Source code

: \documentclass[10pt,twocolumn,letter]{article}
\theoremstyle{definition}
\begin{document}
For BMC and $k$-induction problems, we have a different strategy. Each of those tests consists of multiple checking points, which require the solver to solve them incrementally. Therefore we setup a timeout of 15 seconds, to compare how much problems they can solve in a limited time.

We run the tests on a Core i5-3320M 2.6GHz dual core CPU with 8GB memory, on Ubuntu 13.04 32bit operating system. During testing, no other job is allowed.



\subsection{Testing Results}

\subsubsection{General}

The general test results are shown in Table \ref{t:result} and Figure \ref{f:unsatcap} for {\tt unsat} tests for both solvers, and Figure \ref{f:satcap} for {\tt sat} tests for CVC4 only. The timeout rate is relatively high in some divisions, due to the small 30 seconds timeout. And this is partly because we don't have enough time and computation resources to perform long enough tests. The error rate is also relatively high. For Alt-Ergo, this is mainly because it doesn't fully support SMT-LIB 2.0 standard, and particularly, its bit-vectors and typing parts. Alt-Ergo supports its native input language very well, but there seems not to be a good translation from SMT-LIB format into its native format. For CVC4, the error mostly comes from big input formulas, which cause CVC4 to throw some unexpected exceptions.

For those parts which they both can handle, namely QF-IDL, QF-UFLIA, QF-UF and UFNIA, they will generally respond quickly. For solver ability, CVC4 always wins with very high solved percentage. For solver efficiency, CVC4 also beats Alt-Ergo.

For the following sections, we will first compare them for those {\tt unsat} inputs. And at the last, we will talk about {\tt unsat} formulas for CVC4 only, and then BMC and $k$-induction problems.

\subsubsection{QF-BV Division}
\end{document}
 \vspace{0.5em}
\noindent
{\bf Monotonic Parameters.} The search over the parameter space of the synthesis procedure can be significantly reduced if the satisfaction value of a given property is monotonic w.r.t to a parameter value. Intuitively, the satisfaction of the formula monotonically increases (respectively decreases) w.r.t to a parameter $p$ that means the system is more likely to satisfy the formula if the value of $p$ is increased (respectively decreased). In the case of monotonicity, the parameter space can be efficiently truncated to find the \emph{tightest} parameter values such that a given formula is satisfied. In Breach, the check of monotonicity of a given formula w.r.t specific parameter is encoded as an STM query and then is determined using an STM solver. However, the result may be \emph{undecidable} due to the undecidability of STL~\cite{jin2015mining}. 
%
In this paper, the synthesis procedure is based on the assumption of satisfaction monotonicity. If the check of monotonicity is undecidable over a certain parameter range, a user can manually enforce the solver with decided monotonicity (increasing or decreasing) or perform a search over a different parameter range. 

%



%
....................
## Aim of the exercise
Give every line of the material that includes the string "subsubsection".

## Result of this task
\subsubsection{General}
\subsubsection{QF-BV Division}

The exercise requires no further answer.